Earlier this month Adelaide Critics Circle received a request from South Australia’s Mental Health Commissioner, Taimi Allen, to be inoffensive during the Adelaide Fringe. The Fringe opens in late February and is among the biggest events in the world inspired by the Edinburgh Fringe.
The Commissioner has invited critics to a forum where we can "explore the impact of reviews on artists’ mental health and provide guidance on delivering constructive feedback without being detrimental to artist wellbeing”
It does suggest a new world order has arrived in the tradition of theatre criticism.
Do you remember that Dorothy Parker shot, when she described one actor: “she ran the gamut of human emotions all the way from A to B”?
I’m sure the Mental Health Commissioner’s advice would have been like water off a duck’s back.
At last year’s 2024 Fringe an actor presented a show exploring the life and put-downs of Dorothy Parker.
Her performance was, shall we say – nicely – capable of improving as the season continued.
Of course the reviews didn’t stop audiences who went along to gain a perspective on one of the great names in the theatre reviewing trade. Such is showbiz.
The Mental Health Commissioner’s forum will include insights from mental health professionals on the psychological effects of reviews.
There will be advice on writing reviews that are fair, honest and mindful.
There will be an open conversation about the intersection of critique and artist wellbeing.
These notions do split the reviewer’s loyalties, which are usually aimed at their readers rather than the performers.
The critic is there to provide information, sometimes very colourful, witty, or caustic information, about the show they have witnessed to inform readers. Quite separately, the critic is going to have to be smart enough and engaging enough to attract readers to their reviews. Only in special circumstances are they there to address the performers.
As a long time reviewer I have been contacted occasionally about the upset I have caused performers or others among the many people bringing a show to the stage.
These are especially difficult when made into part of a perspective about the performer’s recent ill-health, bad luck, family tragedy and such like. Similarly, the criticism of my own reviews, not always unjustified, has had to borne with a kind of stoicism on my part.
These are all the results of what is known in newspapers as “fair comment”. Reviews are delivered under the rules of “fair comment” where the reviewer, by right of expressing their own authentic views and by being accurate with any information, has licence to voice opinion.

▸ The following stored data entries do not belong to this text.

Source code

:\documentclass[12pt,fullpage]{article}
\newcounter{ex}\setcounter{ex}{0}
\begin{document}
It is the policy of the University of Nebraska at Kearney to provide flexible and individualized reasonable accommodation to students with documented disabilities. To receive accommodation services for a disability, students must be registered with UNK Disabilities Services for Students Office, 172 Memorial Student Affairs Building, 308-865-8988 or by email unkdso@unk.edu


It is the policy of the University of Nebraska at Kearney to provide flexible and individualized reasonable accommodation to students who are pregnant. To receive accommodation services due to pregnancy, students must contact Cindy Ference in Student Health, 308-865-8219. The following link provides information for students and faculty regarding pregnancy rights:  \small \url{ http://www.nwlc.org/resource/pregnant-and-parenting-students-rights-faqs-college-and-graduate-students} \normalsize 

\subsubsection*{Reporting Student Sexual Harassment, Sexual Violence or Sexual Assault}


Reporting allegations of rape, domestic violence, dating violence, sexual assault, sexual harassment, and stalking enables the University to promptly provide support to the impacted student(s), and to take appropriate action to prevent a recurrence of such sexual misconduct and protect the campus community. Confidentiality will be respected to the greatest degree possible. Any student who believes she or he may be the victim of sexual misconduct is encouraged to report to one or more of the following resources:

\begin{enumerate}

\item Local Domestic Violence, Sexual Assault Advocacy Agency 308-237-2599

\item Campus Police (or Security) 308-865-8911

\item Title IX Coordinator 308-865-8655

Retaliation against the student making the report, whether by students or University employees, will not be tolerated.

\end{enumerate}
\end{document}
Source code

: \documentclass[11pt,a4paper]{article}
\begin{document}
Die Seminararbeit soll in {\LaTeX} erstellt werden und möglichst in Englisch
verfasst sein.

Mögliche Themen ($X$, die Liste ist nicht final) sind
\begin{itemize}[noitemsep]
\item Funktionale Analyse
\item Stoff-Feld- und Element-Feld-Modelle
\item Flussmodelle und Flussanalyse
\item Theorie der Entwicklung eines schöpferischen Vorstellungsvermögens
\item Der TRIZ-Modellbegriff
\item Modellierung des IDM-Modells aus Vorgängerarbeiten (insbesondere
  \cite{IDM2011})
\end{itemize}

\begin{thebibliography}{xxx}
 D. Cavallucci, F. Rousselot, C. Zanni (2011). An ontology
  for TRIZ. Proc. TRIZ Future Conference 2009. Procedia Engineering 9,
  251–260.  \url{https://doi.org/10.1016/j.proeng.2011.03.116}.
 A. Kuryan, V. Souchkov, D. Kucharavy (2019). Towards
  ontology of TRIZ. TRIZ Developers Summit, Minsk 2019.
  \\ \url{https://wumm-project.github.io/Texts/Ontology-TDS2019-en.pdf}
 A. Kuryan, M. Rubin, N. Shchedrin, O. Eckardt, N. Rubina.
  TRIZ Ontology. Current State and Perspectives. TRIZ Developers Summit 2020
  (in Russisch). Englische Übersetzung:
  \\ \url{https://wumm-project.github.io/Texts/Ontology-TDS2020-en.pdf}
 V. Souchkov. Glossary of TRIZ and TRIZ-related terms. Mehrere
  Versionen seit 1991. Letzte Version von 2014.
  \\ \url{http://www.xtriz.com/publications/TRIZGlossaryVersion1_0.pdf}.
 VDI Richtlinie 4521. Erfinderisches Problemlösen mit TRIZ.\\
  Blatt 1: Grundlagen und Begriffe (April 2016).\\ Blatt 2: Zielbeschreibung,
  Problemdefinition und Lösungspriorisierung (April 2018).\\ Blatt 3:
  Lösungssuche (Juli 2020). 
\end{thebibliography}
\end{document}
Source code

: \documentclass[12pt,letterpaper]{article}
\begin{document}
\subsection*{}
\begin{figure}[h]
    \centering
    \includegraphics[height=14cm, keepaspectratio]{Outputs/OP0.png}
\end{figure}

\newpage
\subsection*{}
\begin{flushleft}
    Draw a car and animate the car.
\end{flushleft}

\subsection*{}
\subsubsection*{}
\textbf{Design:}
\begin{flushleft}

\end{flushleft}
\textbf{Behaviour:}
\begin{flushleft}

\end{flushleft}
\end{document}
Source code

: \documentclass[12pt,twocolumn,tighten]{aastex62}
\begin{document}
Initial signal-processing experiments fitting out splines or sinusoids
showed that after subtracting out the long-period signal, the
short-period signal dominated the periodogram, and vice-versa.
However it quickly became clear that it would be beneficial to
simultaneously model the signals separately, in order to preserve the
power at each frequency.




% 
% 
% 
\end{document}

It makes mockery of any suggestion that reviews are objective. They are opinion, backed by experience and expertise in the field and from life.
I did once meet a contingent of theatre critics from the then USSR who explained they all had a university education in theatre criticism. That did make me struggle to be inoffensive. Can you criticise a collective of critics?
As a long time arts editor, dealing with a stable of reviewers, I have witnessed the gamut – this time from A to Z – of complaints and threats ranging up to defamation cases, that eventuate from reviews in newspapers. We have even had newspaper headlines when performers have stopped major shows – Richard Harris in Camelot as I recall was one such case – to abuse the reviewer from the stage.
Honest opinion, well-expressed by critics, can have among the most important roles in news media. Unlike news reporting, the best present a picture of the culture of a community. They might be of a local dramatic or church society, or a blockbuster mainstage musical.
The loss of reviewers’ columns in mainstream media in Australia has been a tragedy for the arts and for reviewers. Fortunately, reviewing has found a place online and you can only hope that critics can continue to find audiences and shape the narrative about culture.